BEGIN Records supplied

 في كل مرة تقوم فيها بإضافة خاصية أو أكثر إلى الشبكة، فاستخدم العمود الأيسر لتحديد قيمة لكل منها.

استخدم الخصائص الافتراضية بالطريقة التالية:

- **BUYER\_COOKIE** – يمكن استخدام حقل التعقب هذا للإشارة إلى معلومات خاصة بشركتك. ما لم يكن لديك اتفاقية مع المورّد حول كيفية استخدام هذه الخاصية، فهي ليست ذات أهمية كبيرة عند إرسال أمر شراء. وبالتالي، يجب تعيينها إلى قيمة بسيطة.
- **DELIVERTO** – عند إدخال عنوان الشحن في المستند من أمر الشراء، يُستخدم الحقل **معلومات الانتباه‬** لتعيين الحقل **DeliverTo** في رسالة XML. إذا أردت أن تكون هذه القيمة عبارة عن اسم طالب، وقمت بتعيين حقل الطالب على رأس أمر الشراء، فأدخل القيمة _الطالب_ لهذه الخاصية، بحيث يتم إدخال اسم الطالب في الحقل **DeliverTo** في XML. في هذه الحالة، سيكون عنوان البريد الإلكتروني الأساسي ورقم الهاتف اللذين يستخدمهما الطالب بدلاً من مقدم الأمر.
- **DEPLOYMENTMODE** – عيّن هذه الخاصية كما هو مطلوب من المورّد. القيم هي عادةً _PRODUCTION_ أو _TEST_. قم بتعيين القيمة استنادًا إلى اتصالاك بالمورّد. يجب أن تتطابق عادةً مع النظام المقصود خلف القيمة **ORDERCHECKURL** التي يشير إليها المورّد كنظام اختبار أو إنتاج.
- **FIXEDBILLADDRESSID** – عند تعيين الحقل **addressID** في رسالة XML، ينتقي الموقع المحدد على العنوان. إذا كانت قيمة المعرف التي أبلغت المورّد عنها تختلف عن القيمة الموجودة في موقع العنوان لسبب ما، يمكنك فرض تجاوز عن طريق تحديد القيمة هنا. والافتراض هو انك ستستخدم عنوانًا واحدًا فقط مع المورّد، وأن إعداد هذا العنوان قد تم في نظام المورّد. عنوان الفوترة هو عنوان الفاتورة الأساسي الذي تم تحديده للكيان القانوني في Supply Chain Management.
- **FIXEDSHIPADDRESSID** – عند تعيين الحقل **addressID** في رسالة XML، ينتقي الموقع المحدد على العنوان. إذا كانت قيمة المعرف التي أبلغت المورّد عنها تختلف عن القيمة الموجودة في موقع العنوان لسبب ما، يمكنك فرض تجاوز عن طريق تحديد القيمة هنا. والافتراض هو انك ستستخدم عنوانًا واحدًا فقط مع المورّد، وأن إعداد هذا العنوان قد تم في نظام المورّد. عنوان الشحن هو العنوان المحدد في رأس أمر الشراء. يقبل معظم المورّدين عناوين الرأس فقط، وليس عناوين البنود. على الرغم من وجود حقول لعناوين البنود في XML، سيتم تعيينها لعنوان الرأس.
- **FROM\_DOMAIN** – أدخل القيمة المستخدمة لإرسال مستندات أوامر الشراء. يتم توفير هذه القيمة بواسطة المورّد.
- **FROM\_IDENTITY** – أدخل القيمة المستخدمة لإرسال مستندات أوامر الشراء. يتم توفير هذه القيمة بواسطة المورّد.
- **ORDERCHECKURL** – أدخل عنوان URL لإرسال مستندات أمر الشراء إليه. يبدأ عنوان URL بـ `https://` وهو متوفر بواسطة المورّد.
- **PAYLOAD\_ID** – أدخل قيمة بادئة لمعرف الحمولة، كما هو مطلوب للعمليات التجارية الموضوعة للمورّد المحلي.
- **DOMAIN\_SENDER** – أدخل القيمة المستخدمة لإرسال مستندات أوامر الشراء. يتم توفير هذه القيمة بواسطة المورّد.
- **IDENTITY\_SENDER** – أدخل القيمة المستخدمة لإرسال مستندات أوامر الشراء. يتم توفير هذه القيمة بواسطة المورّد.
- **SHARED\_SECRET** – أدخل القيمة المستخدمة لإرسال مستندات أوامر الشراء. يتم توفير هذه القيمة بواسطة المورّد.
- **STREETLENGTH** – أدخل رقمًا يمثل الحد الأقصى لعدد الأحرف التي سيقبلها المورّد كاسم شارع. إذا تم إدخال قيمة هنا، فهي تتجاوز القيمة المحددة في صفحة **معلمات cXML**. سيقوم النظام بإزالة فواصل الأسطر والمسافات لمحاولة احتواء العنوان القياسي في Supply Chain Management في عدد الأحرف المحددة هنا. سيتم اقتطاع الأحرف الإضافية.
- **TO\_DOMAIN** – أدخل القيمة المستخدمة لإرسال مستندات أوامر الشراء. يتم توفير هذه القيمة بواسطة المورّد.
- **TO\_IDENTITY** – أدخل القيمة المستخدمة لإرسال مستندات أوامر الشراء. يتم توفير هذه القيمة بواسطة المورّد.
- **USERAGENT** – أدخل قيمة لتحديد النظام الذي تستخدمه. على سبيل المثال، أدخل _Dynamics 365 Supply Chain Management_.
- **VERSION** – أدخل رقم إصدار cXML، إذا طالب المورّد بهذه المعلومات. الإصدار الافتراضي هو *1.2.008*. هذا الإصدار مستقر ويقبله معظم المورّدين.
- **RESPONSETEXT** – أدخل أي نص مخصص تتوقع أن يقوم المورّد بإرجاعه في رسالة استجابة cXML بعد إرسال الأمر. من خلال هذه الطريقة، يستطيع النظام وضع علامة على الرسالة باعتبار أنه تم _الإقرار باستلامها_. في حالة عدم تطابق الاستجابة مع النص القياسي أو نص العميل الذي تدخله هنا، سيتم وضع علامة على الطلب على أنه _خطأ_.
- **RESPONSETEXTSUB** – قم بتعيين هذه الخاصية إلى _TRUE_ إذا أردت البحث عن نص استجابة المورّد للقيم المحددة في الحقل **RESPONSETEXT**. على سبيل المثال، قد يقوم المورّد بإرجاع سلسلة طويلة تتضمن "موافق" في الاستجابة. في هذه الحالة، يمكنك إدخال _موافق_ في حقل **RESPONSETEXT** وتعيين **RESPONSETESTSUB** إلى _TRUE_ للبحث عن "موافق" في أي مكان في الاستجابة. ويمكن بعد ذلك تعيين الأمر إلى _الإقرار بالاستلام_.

END Records supplied

- [What needs to be done]
All lines in the listing above between the line with "- **TO\_IDENTITY** –" and the line with "- **RESPONSETEXT** –", inclusive, should be set down exactly, and no line outside that range.

- [Answer box]
- **TO\_IDENTITY** – أدخل القيمة المستخدمة لإرسال مستندات أوامر الشراء. يتم توفير هذه القيمة بواسطة المورّد.
- **USERAGENT** – أدخل قيمة لتحديد النظام الذي تستخدمه. على سبيل المثال، أدخل _Dynamics 365 Supply Chain Management_.
- **VERSION** – أدخل رقم إصدار cXML، إذا طالب المورّد بهذه المعلومات. الإصدار الافتراضي هو *1.2.008*. هذا الإصدار مستقر ويقبله معظم المورّدين.
- **RESPONSETEXT** – أدخل أي نص مخصص تتوقع أن يقوم المورّد بإرجاعه في رسالة استجابة cXML بعد إرسال الأمر. من خلال هذه الطريقة، يستطيع النظام وضع علامة على الرسالة باعتبار أنه تم _الإقرار باستلامها_. في حالة عدم تطابق الاستجابة مع النص القياسي أو نص العميل الذي تدخله هنا، سيتم وضع علامة على الطلب على أنه _خطأ_.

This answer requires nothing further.